Data supplied

*** Block opens ***

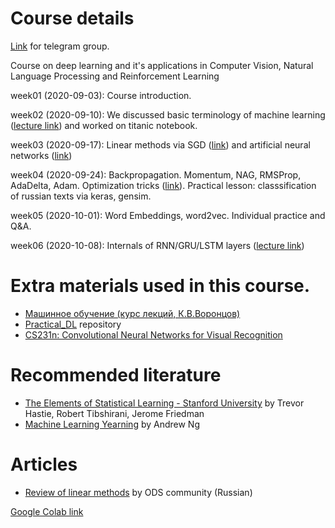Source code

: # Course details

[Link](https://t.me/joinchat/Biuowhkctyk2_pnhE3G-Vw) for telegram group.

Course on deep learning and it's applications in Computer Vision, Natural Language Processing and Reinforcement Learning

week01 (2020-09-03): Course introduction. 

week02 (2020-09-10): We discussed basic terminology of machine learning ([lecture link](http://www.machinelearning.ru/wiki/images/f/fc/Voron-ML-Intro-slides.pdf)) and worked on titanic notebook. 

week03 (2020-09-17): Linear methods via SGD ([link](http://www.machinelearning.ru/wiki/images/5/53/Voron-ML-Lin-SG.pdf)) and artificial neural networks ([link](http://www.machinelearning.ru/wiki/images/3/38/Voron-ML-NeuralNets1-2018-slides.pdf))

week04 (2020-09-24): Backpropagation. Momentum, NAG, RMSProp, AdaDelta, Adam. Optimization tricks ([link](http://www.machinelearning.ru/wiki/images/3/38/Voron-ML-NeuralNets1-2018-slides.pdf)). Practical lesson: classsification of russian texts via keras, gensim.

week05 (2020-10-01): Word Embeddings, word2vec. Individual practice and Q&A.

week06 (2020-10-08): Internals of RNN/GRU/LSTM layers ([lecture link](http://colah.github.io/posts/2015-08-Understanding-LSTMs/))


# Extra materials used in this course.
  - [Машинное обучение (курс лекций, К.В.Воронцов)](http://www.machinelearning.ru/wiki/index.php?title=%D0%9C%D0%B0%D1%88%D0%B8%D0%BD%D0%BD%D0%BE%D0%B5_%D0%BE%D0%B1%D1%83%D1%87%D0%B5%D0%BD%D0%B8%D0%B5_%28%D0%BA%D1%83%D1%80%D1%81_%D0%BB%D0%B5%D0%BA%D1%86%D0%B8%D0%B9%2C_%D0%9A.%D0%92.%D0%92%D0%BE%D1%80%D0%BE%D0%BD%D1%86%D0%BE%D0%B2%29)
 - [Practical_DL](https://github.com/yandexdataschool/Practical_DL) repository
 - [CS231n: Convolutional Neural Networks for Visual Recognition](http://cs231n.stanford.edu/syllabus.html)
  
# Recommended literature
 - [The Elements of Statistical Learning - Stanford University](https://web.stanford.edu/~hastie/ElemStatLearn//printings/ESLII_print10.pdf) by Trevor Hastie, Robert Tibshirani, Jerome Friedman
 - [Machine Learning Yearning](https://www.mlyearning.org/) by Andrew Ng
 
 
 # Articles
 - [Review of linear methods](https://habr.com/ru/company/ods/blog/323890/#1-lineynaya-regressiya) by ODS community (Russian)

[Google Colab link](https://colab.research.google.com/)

*** Block closes ***
*** Block opens ***

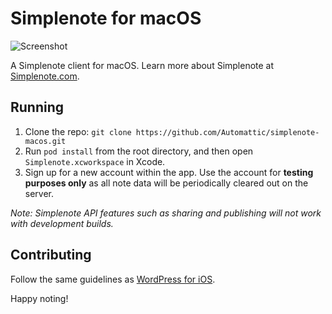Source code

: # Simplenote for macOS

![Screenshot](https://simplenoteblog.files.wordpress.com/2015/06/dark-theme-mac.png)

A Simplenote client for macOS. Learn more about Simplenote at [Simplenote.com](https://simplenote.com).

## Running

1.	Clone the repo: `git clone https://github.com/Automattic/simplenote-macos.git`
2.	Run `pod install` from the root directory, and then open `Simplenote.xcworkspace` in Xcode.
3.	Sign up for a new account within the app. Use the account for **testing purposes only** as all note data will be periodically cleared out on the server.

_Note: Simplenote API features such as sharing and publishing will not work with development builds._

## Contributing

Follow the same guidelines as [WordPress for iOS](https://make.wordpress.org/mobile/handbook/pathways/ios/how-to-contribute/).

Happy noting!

*** Block closes ***

What the task asks
From the records above, show each line that contains the word "wordpress".

Exercise answer
![Screenshot](https://simplenoteblog.files.wordpress.com/2015/06/dark-theme-mac.png)
Follow the same guidelines as [WordPress for iOS](https://make.wordpress.org/mobile/handbook/pathways/ios/how-to-contribute/).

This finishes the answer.